The project, which would finally result in the celebration of the Floral Games in 1859, thanks to A. de Bofarull’s tenacity and the support of Barcelona’s Town Hall, would first be tried out by the ‘Acadèmia de Bones Lletres’ (ABL) [The Academy of Good Writing] (1841/1857). The competition would restore the figure of the adjudicator (A. de Bofarull, J. Cortada, V. Amer, Milà Fontanals, J. Ll. Pons Gallarza, J. Rubió and V. Balaguer). However, this re-establishment of a tradition of literary contests should be seen more as a historically guaranteed essential adaptation, more than a restoration of an old custom which would find an essential social complicity. For this reason, Barcelona’s ‘Consistori de la Gaia Ciència’ would be appealed to and, by coincidence, the name ‘Floral Games’, which corresponds to the literary competitions held in Toulouse since 1515, would be adopted. The historical feel of the contest would upset the members of some literary sectors, who would delight in parodying them and calling them old-fashioned: Santiago Rusiñol would satirise them in ‘Lo Niu Guerrer, els Jocs Florals de Can Prosa’ [War’s nest, the Floral Games of Prose’s House].

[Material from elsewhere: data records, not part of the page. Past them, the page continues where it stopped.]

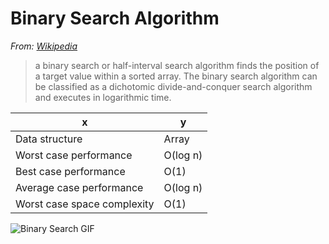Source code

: # Binary Search Algorithm

*From: [Wikipedia](https://en.wikipedia.org/wiki/Binary_search_algorithm)*
> a binary search or half-interval search algorithm finds the position of a target value within a sorted array. The binary search algorithm can be classified as a dichotomic divide-and-conquer search algorithm and executes in logarithmic time.


x                           | y
----------------------------|---------
Data structure              | Array
Worst case performance      | O(log n)
Best case performance       | O(1)
Average case performance    | O(log n)
Worst case space complexity | O(1)


![Binary Search GIF](http://darcy.rsgc.on.ca/ACES/ICS3U/images/BinarySearchAnimation.gif)
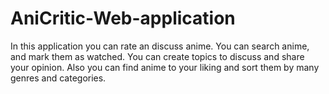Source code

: # AniCritic-Web-application
In this application you can rate an discuss anime. You can search anime, and mark them as watched. You can create topics to discuss and share your opinion. Also you can find anime to your liking and sort them by many genres and categories.

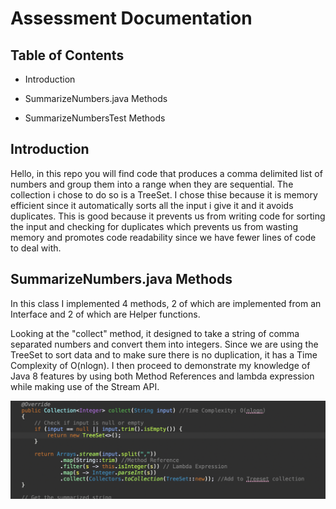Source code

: # Assessment Documentation

## Table of Contents

- Introduction
  
- SummarizeNumbers.java Methods

- SummarizeNumbersTest Methods

## Introduction

Hello, in this repo you will find code that produces a comma delimited list of numbers and group them into a range when they are sequential. The collection i chose to do so is a TreeSet. I chose thise because it is memory efficient since it automatically sorts all the input i give it and it avoids duplicates. This is good because it prevents us from writing code for sorting the input and checking for duplicates which prevents us from wasting memory and promotes code readability since we have fewer lines of code to deal with.

## SummarizeNumbers.java Methods

In this class I implemented 4 methods, 2 of which are implemented from an Interface and 2 of which are Helper functions.

Looking at the "collect" method, it designed to take a string of comma separated numbers and convert them into integers. Since we are using the TreeSet to sort data and to make sure there is no duplication, it has a Time Complexity of O(nlogn). I then proceed to demonstrate my knowledge of Java 8 features by using both Method References and lambda expression while making use of the Stream API.

![Code Explanation part1](Images/1.png)
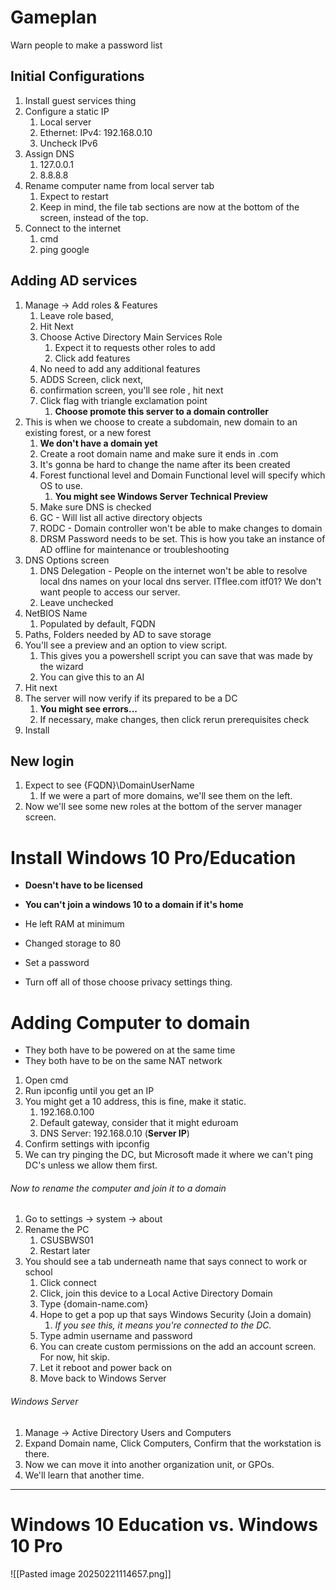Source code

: # Gameplan

Warn people to make a password list

## Initial Configurations

1. Install guest services thing
2. Configure a static IP
	1. Local server
	2. Ethernet: IPv4: 192.168.0.10
	3. Uncheck IPv6
3. Assign DNS
	1. 127.0.0.1
	2. 8.8.8.8
4. Rename computer name from local server tab
	1. Expect to restart
	2. Keep in mind, the file tab sections are now at the bottom of the screen, instead of the top.
5. Connect to the internet
	1. cmd
	2. ping google

## Adding AD services
1. Manage -> Add roles & Features
	1. Leave role based,
	2. Hit Next 
	3. Choose Active Directory Main Services Role
		1. Expect it to requests other roles to add
		2. Click add features
	4. No need to add any additional features
	5. ADDS Screen, click next, 
	6. confirmation screen, you'll see role , hit next
	7. Click flag with triangle exclamation point
		1. **Choose promote this server to a domain controller**
2. This is when we choose to create a subdomain, new domain to an existing forest, or a new forest
	1. **We don't have a domain yet**
	2. Create a root domain name and make sure it ends in .com
	3. It's gonna be hard to change the name after its been created
	4. Forest functional level and Domain Functional level will specify which OS to use. 
		1. **You might see Windows Server Technical Preview**
	5. Make sure DNS is checked
	6. GC - Will list all active directory objects
	7. RODC - Domain controller won't be able to make changes to domain
	8. DRSM Password needs to be set. This is how you take an instance of AD offline for maintenance or troubleshooting
3. DNS Options screen
	1. DNS Delegation - People on the internet won't be able to resolve local dns names on your local dns server. ITflee.com itf01? We don't want people to access our server.
	2. Leave unchecked
4. NetBIOS Name
	1. Populated by default, FQDN
5. Paths, Folders needed by AD to save storage
6. You'll see a preview and an option to view script.
	1. This gives you a powershell script you can save that was made by the wizard
	2. You can give this to an AI
7. Hit next
8. The server will now verify if its prepared to be a DC
	1. **You might see errors...**
	2. If necessary, make changes, then click rerun prerequisites check
9. Install

## New login
1. Expect to see {FQDN}\DomainUserName
	1. If we were a part of more domains, we'll see them on the left.
2. Now we'll see some new roles at the bottom of the server manager screen.

# Install Windows 10 Pro/Education
- **Doesn't have to be licensed**
- **You can't join a windows 10 to a domain if it's home**
- He left RAM at minimum
- Changed storage to 80

- Set a password
- Turn off all of those choose privacy settings thing.

# Adding Computer to domain
- They both have to be powered on at the same time
- They both have to be on the same NAT network
 1. Open cmd
 2. Run ipconfig until you get an IP
 3. You might get a 10 address, this is fine, make it static.
	 1. 192.168.0.100
	 2. Default gateway, consider that it might eduroam
	 3. DNS Server: 192.168.0.10 (**Server IP**)
 4. Confirm settings with ipconfig
 5. We can try pinging the DC, but Microsoft made it where we can't ping DC's unless we allow them first. 
###### Now to rename the computer and join it to a domain
1. Go to settings -> system -> about
2. Rename the PC
	1. CSUSBWS01
	2. Restart later
3. You should see a tab underneath name that says connect to work or school
	1. Click connect
	2. Click, join this device to a Local Active Directory Domain
	3. Type {domain-name.com}
	4. Hope to get a pop up that says Windows Security (Join a domain)
		1. *If you see this, it means you're connected to the DC.*
	5. Type admin username and password
	6. You can create custom permissions on the add an account screen. For now, hit skip.
	7. Let it reboot and power back on
	8. Move back to Windows Server

###### Windows Server
1. Manage -> Active Directory Users and Computers
2. Expand Domain name, Click Computers, Confirm that the workstation is there. 
3. Now we can move it into another organization unit, or GPOs. 
4. We'll learn that another time. 


---
# Windows 10 Education vs. Windows 10 Pro

![[Pasted image 20250221114657.png]]


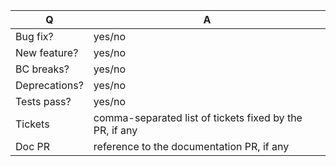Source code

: | Q             | A
| ------------- | ---
| Bug fix?      | yes/no
| New feature?  | yes/no
| BC breaks?    | yes/no
| Deprecations? | yes/no
| Tests pass?   | yes/no
| Tickets       | comma-separated list of tickets fixed by the PR, if any
| Doc PR        | reference to the documentation PR, if any

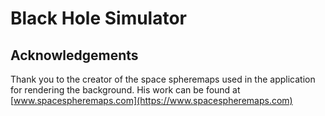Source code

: # Black Hole Simulator

## Acknowledgements
Thank you to the creator of the space spheremaps used in the application for rendering the background. His work can be found at [www.spacespheremaps.com](https://www.spacespheremaps.com)
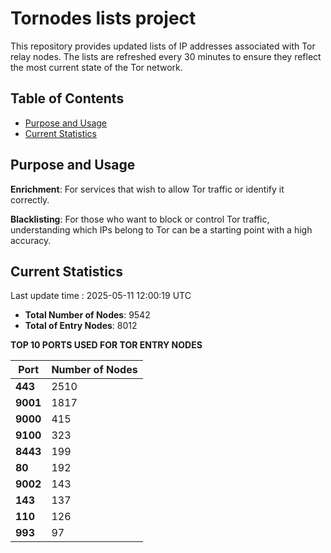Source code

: # Tornodes lists project

This repository provides updated lists of IP addresses associated with Tor relay nodes. The lists are refreshed every 30 minutes to ensure they reflect the most current state of the Tor network.

## Table of Contents

- [Purpose and Usage](#purpose-and-usage)
- [Current Statistics](#current-statistics)


## Purpose and Usage

**Enrichment**: For services that wish to allow Tor traffic or identify it correctly.

**Blacklisting**: For those who want to block or control Tor traffic, understanding which IPs belong to Tor can be a starting point with a high accuracy.

## Current Statistics

Last update time : 2025-05-11 12:00:19 UTC

- **Total Number of Nodes**: 9542
- **Total of Entry Nodes**: 8012

**TOP 10 PORTS USED FOR TOR ENTRY NODES**

| **Port** | **Number of Nodes** |
|------|-----------------|
| **443**   | 2510  |
| **9001**   | 1817  |
| **9000**   | 415  |
| **9100**   | 323  |
| **8443**   | 199  |
| **80**   | 192  |
| **9002**   | 143  |
| **143**   | 137  |
| **110**   | 126  |
| **993**   | 97  |

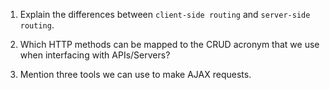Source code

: 1. Explain the differences between `client-side routing` and `server-side routing`.

2. Which HTTP methods can be mapped to the CRUD acronym that we use when interfacing with APIs/Servers?

3. Mention three tools we can use to make AJAX requests.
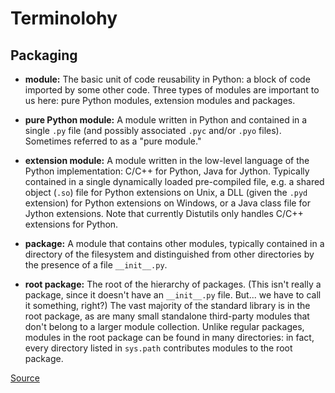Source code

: # Terminolohy

## Packaging

* **module:** The basic unit of code reusability in Python: a block of code
imported by some other code. Three types of modules are important to us here:
pure Python modules, extension modules and packages.

* **pure Python module:** A module written in Python and contained in a single
`.py` file (and possibly associated `.pyc` and/or `.pyo` files). Sometimes
referred to as a "pure module."

* **extension module:** A module written in the low-level language of the Python
implementation: C/C++ for Python, Java for Jython. Typically contained in a
single dynamically loaded pre-compiled file, e.g. a shared object (`.so`) file
for Python extensions on Unix, a DLL (given the `.pyd` extension) for Python
extensions on Windows, or a Java class file for Jython extensions. Note that
currently Distutils only handles C/C++ extensions for Python.

* **package:** A module that contains other modules, typically contained in a
directory of the filesystem and distinguished from other directories by the
presence of a file `__init__.py`.

* **root package:** The root of the hierarchy of packages. (This isn't really a
package, since it doesn't have an `__init__.py` file. But... we have to call it
something, right?) The vast majority of the standard library is in the root
package, as are many small standalone third-party modules that don't belong to a
larger module collection. Unlike regular packages, modules in the root package
can be found in many directories: in fact, every directory listed in `sys.path`
contributes modules to the root package.

[Source](http://docs.python.org/dev/packaging/introduction.html#general-python-terminology)
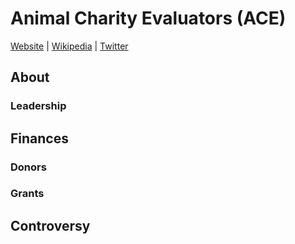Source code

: # Animal Charity Evaluators (ACE)

[Website]() | [Wikipedia]() |  [Twitter]()

## About

### Leadership

## Finances

### Donors




### Grants


## Controversy

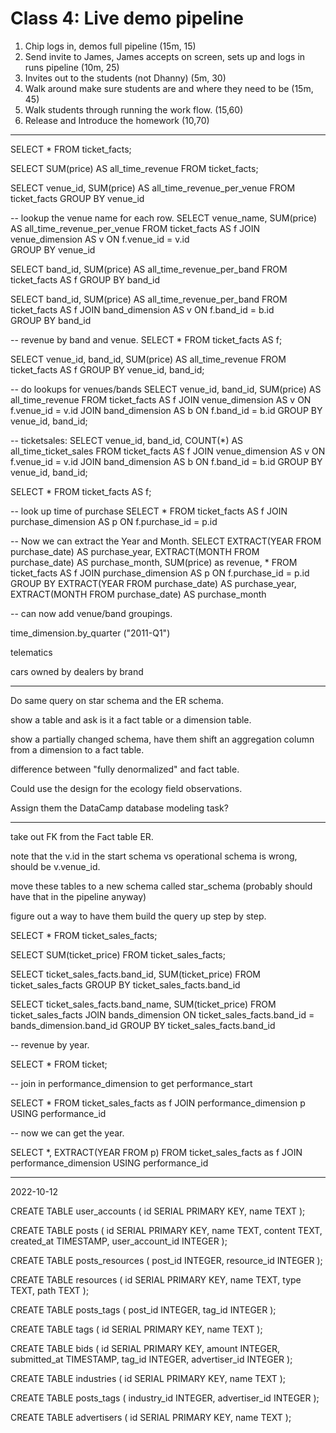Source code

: # Class 4: Live demo pipeline

1. Chip logs in, demos full pipeline (15m, 15)
2. Send invite to James, James accepts on screen, sets up and logs in runs pipeline (10m, 25)
3. Invites out to the students (not Dhanny) (5m, 30)
4. Walk around make sure students are and where they need to be (15m, 45)
5. Walk students through running the work flow. (15,60)
6. Release and Introduce the homework (10,70)

-------------

SELECT *
FROM ticket_facts;

SELECT SUM(price) AS all_time_revenue
FROM ticket_facts;


SELECT venue_id, SUM(price) AS all_time_revenue_per_venue
FROM ticket_facts
GROUP BY venue_id

-- lookup the venue name for each row.
SELECT venue_name, 
       SUM(price) AS all_time_revenue_per_venue
FROM ticket_facts AS f
  JOIN venue_dimension AS v ON f.venue_id = v.id  
GROUP BY venue_id

SELECT band_id, SUM(price) AS  all_time_revenue_per_band
FROM ticket_facts AS f
GROUP BY band_id

SELECT band_id, SUM(price) AS  all_time_revenue_per_band
FROM ticket_facts AS f
  JOIN band_dimension AS v ON f.band_id = b.id  
GROUP BY band_id

-- revenue by band and venue.
SELECT *
FROM ticket_facts AS f;

SELECT venue_id, band_id, SUM(price) AS all_time_revenue
FROM ticket_facts AS f
GROUP BY venue_id, band_id;

-- do lookups for venues/bands
SELECT venue_id, band_id, SUM(price) AS all_time_revenue
FROM ticket_facts AS f
  JOIN venue_dimension AS v ON f.venue_id = v.id
  JOIN band_dimension AS b ON f.band_id = b.id
GROUP BY venue_id, band_id;

-- ticketsales:
SELECT venue_id, band_id, COUNT(*) AS all_time_ticket_sales
FROM ticket_facts AS f
  JOIN venue_dimension AS v ON f.venue_id = v.id
  JOIN band_dimension AS b ON f.band_id = b.id
GROUP BY venue_id, band_id;

SELECT *
FROM ticket_facts AS f;

-- look up time of purchase
SELECT *
FROM ticket_facts AS f
  JOIN purchase_dimension AS p ON f.purchase_id = p.id

-- Now we can extract the Year and Month.
SELECT EXTRACT(YEAR FROM purchase_date) AS purchase_year,
       EXTRACT(MONTH FROM purchase_date) AS purchase_month,
       SUM(price) as revenue,
       *
FROM ticket_facts AS f
  JOIN purchase_dimension AS p ON f.purchase_id = p.id
GROUP BY EXTRACT(YEAR FROM purchase_date) AS purchase_year,
         EXTRACT(MONTH FROM purchase_date) AS purchase_month

-- can now add venue/band groupings.

time_dimension.by_quarter ("2011-Q1")


telematics

cars owned by dealers by brand


----------------------

Do same query on star schema and the ER schema.

show a table and ask is it a fact table or a dimension table.

show a partially changed schema, have them shift an aggregation column from a dimension to a fact table.

difference between "fully denormalized" and fact table.


Could use the design for the ecology field observations.

Assign them the DataCamp database modeling task?

-----------

take out FK from the Fact table ER.

note that the v.id in the start schema vs operational schema is wrong, should be v.venue_id.

move these tables to a new schema called star_schema (probably should have that in the pipeline anyway)

figure out a way to have them build the query up step by step.

SELECT *
FROM ticket_sales_facts;

SELECT SUM(ticket_price)
FROM ticket_sales_facts;

SELECT ticket_sales_facts.band_id, SUM(ticket_price)
FROM ticket_sales_facts
GROUP BY ticket_sales_facts.band_id

SELECT ticket_sales_facts.band_name, SUM(ticket_price)
FROM ticket_sales_facts
  JOIN bands_dimension ON ticket_sales_facts.band_id = bands_dimension.band_id
GROUP BY ticket_sales_facts.band_id


-- revenue by year.

SELECT *
FROM ticket;

-- join in performance_dimension to get performance_start

SELECT *
FROM ticket_sales_facts as f
  JOIN performance_dimension p USING performance_id

-- now we can get the year.

SELECT *, EXTRACT(YEAR FROM p)
FROM ticket_sales_facts as f
  JOIN performance_dimension USING performance_id





----------------------

2022-10-12

CREATE TABLE user_accounts (
    id SERIAL PRIMARY KEY,
    name TEXT
);


CREATE TABLE posts (
    id SERIAL PRIMARY KEY,
    name TEXT,
    content TEXT,
    created_at TIMESTAMP,
    user_account_id INTEGER
);

CREATE TABLE posts_resources (
    post_id INTEGER,
    resource_id INTEGER	
);

CREATE TABLE resources (
    id SERIAL PRIMARY KEY,
    name TEXT,
    type TEXT,
    path TEXT
);

CREATE TABLE posts_tags (
    post_id INTEGER,
    tag_id INTEGER
);

CREATE TABLE tags (
    id SERIAL PRIMARY KEY,
    name TEXT
);

CREATE TABLE bids (
    id SERIAL PRIMARY KEY,
    amount INTEGER,
    submitted_at TIMESTAMP,
    tag_id INTEGER,
    advertiser_id INTEGER
);

CREATE TABLE industries (
    id SERIAL PRIMARY KEY,
    name TEXT
);

CREATE TABLE posts_tags (
    industry_id INTEGER,
    advertiser_id INTEGER
);

CREATE TABLE advertisers (
    id SERIAL PRIMARY KEY,
    name TEXT
);


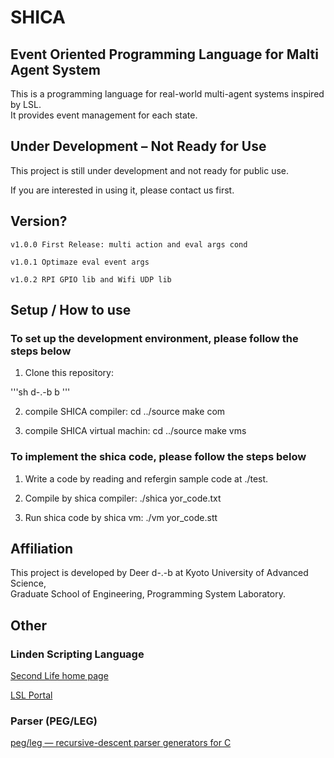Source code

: # SHICA

## Event Oriented Programming Language for Malti Agent System

This is a programming language for real-world multi-agent systems inspired by LSL.  
It provides event management for each state.

## Under Development – Not Ready for Use

This project is still under development and not ready for public use.

If you are interested in using it, please contact us first.

## Version?

    v1.0.0 First Release: multi action and eval args cond

    v1.0.1 Optimaze eval event args

    v1.0.2 RPI GPIO lib and Wifi UDP lib

## Setup / How to use

### To set up the development environment, please follow the steps below

1. Clone this repository:

'''sh
    d-.-b b
'''

2. compile SHICA compiler:
    cd ../source
    make com

3. compile SHICA virtual machin:
    cd ../source
    make vms

### To implement the shica code, please follow the steps below

1. Write a code by reading and refergin sample code at ./test.

2. Compile by shica compiler:
    ./shica yor_code.txt

3. Run shica code by shica vm:
    ./vm yor_code.stt

## Affiliation

This project is developed by Deer d-.-b at Kyoto University of Advanced Science,  
Graduate School of Engineering, Programming System Laboratory.

## Other

### Linden Scripting Language

[Second Life home page](https://secondlife.com/)

[LSL Portal](https://wiki.secondlife.com/wiki/LSL_Portal)

### Parser (PEG/LEG)

[peg/leg — recursive-descent parser generators for C](https://www.piumarta.com/software/peg/)

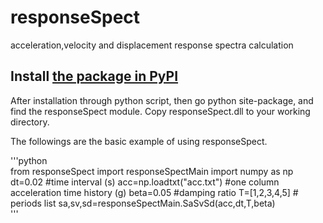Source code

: # responseSpect
acceleration,velocity and displacement response spectra calculation

## Install    [the package in PyPI](https://pypi.org/project/responseSpect/)

After installation through python script, then go python site-package, and find the responseSpect module. Copy responseSpect.dll to your working directory. 

The followings are the basic example of using responseSpect.

'''python   
from responseSpect import responseSpectMain
import numpy as np
dt=0.02 #time interval (s)
acc=np.loadtxt("acc.txt") #one column acceleration time history (g)
beta=0.05 #damping ratio
T=[1,2,3,4,5] # periods list
sa,sv,sd=responseSpectMain.SaSvSd(acc,dt,T,beta)   
'''
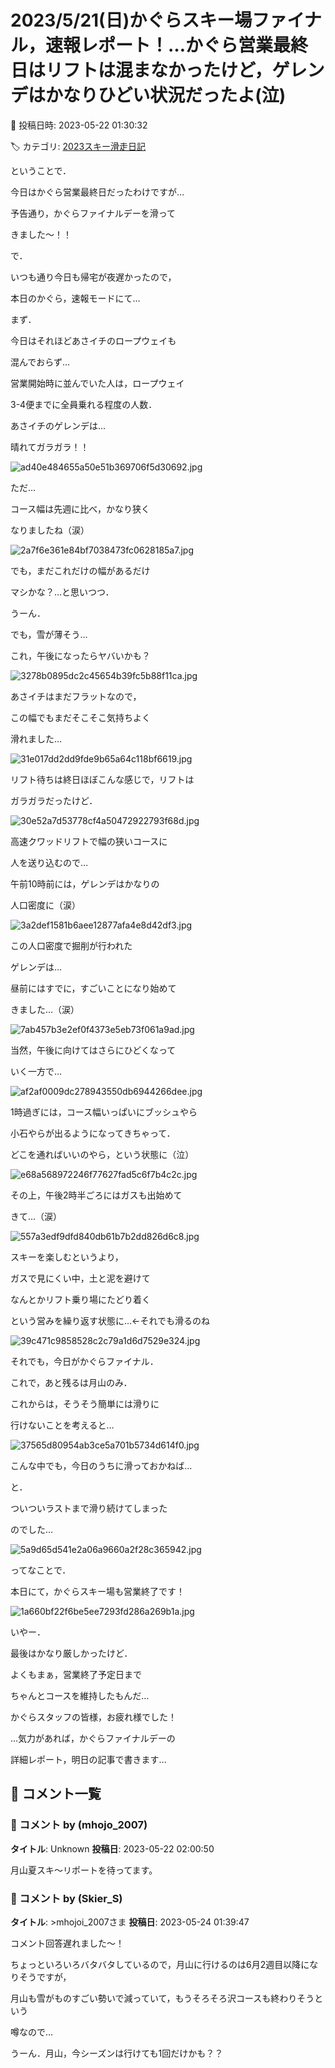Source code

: # 2023/5/21(日)かぐらスキー場ファイナル，速報レポート！…かぐら営業最終日はリフトは混まなかったけど，ゲレンデはかなりひどい状況だったよ(泣)

📅 投稿日時: 2023-05-22 01:30:32

🏷️ カテゴリ: [2023スキー滑走日記](cd943df30cfcc3d0896469e2ff98720cd.md)

ということで．


今日はかぐら営業最終日だったわけですが…


予告通り，かぐらファイナルデーを滑って


きました～！！





で．


いつも通り今日も帰宅が夜遅かったので，


本日のかぐら，速報モードにて…





まず．


今日はそれほどあさイチのロープウェイも


混んでおらず…


営業開始時に並んでいた人は，ロープウェイ


3-4便までに全員乗れる程度の人数．





あさイチのゲレンデは…


晴れてガラガラ！！




![ad40e484655a50e51b369706f5d30692.jpg](images/ad40e484655a50e51b369706f5d30692.jpg)







ただ…


コース幅は先週に比べ，かなり狭く


なりましたね（涙）




![2a7f6e361e84bf7038473fc0628185a7.jpg](images/2a7f6e361e84bf7038473fc0628185a7.jpg)







でも，まだこれだけの幅があるだけ


マシかな？…と思いつつ．


うーん．


でも，雪が薄そう…


これ，午後になったらヤバいかも？




![3278b0895dc2c45654b39fc5b88f11ca.jpg](images/3278b0895dc2c45654b39fc5b88f11ca.jpg)







あさイチはまだフラットなので，


この幅でもまだそこそこ気持ちよく


滑れました…




![31e017dd2dd9fde9b65a64c118bf6619.jpg](images/31e017dd2dd9fde9b65a64c118bf6619.jpg)







リフト待ちは終日ほぼこんな感じで，リフトは


ガラガラだったけど．




![30e52a7d53778cf4a50472922793f68d.jpg](images/30e52a7d53778cf4a50472922793f68d.jpg)







高速クワッドリフトで幅の狭いコースに


人を送り込むので…


午前10時前には，ゲレンデはかなりの


人口密度に（涙）




![3a2def1581b6aee12877afa4e8d42df3.jpg](images/3a2def1581b6aee12877afa4e8d42df3.jpg)







この人口密度で掘削が行われた


ゲレンデは…


昼前にはすでに，すごいことになり始めて


きました…（涙）




![7ab457b3e2ef0f4373e5eb73f061a9ad.jpg](images/7ab457b3e2ef0f4373e5eb73f061a9ad.jpg)







当然，午後に向けてはさらにひどくなって


いく一方で…




![af2af0009dc278943550db6944266dee.jpg](images/af2af0009dc278943550db6944266dee.jpg)







1時過ぎには，コース幅いっぱいにブッシュやら


小石やらが出るようになってきちゃって．


どこを通ればいいのやら，という状態に（泣）




![e68a568972246f77627fad5c6f7b4c2c.jpg](images/e68a568972246f77627fad5c6f7b4c2c.jpg)







その上，午後2時半ごろにはガスも出始めて


きて…（涙）




![557a3edf9dfd840db61b7b2dd826d6c8.jpg](images/557a3edf9dfd840db61b7b2dd826d6c8.jpg)







スキーを楽しむというより，


ガスで見にくい中，土と泥を避けて


なんとかリフト乗り場にたどり着く


という営みを繰り返す状態に…←それでも滑るのね




![39c471c9858528c2c79a1d6d7529e324.jpg](images/39c471c9858528c2c79a1d6d7529e324.jpg)







それでも，今日がかぐらファイナル．


これで，あと残るは月山のみ．


これからは，そうそう簡単には滑りに


行けないことを考えると…




![37565d80954ab3ce5a701b5734d614f0.jpg](images/37565d80954ab3ce5a701b5734d614f0.jpg)







こんな中でも，今日のうちに滑っておかねば…


と．


ついついラストまで滑り続けてしまった


のでした…




![5a9d65d541e2a06a9660a2f28c365942.jpg](images/5a9d65d541e2a06a9660a2f28c365942.jpg)







ってなことで．


本日にて，かぐらスキー場も営業終了です！




![1a660bf22f6be5ee7293fd286a269b1a.jpg](images/1a660bf22f6be5ee7293fd286a269b1a.jpg)







いやー．


最後はかなり厳しかったけど．


よくもまぁ，営業終了予定日まで


ちゃんとコースを維持したもんだ…


かぐらスタッフの皆様，お疲れ様でした！





…気力があれば，かぐらファイナルデーの


詳細レポート，明日の記事で書きます…

## 💬 コメント一覧

### 💬 コメント by (mhojo_2007)
**タイトル**: Unknown
**投稿日**: 2023-05-22 02:00:50

月山夏スキ～リポートを待ってます。

### 💬 コメント by (Skier_S)
**タイトル**: >mhojoi_2007さま
**投稿日**: 2023-05-24 01:39:47

コメント回答遅れました～！

ちょっといろいろバタバタしているので，月山に行けるのは6月2週目以降になりそうですが，

月山も雪がものすごい勢いで減っていて，もうそろそろ沢コースも終わりそうという

噂なので…

うーん．月山，今シーズンは行けても1回だけかも？？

In spite of the above, the Floral Games would become a first class cultural and social event: if we examine the list of the contest’s presidents, adjudicators or assistants we can see that practically all of the classes of Catalan society of the time had some part to play with the games. Even those who had delighted in criticising the idea would eventually take part, more or less with enthusiasm, from 1866 onwards. The Floral Games would also become a focal point of reference for all of the artistic creation of the Region. The creation of the Floral Games of ‘Lo Rat Penat’ (1879) in Valencia, or the proliferation of floral contests all over the Catalan Region, were very good indicators that the project was well accepted in the society of the time.
The progressive consolidation of the contest also enabled the inception of a series of prizes that would greatly contribute to the encouragement of participation and the writing of other genres, different to the well-known triplet: faith, fatherland and love. At the same time, this consolidation would mean that the aesthetical tenet of the Games would widen and develop in accordance with the Catalan literary models and movements, as can be seen if we review the list of different masters in ‘Gai Saber’: Balaguer, Guimerà, Verdaguer, Costa Llobera, Maragall, etc. Furthermore, the social projection attained by the Floral Games favoured the recovery of readers of the new literary works written in Catalan, and would also favour a series of incipient editorial ventures coupled with a certain amount of commercial endeavours: the annual volume of the ‘Jocs Florals’ [Floral Games], ‘Lo Gay Saber’, and ‘La Renaixença’.
|Floral Games edited in Mèxico during repression|
The Floral Games became a competition that promoted the continuity of Catalan culture, enabling it to face many difficult moments. Thus, as a result of its suspension, ordered by the military authority in 1902, the Floral Games were held in Sant Martí del Canigó; later on, during Primo de Rivera’s dictatorship, they found refuge in Toulouse (1924) and in private households. Only the Civil War would manage to put an end to the historic continuity represented by the Games which, after 1941, would be reconstituted, in exile, under the name ‘Jocs Florals de la Llengua Catalana’ [Floral Games of the Catalan Language], and would be continue to be held until the present time in different European and American cities. The last Games celebrated in exile were held in Munich (1877); the following year they were again celebrated in Barcelona, coinciding with those that, since 1941, were to be held clandestinely in that city, although since 1971, publicly. With the changes introduced to the original conception of the Games in 1992, they have become a part of the ‘Setmana de la Poesia de Barcelona’ [Barcelona’s Week of Poetry].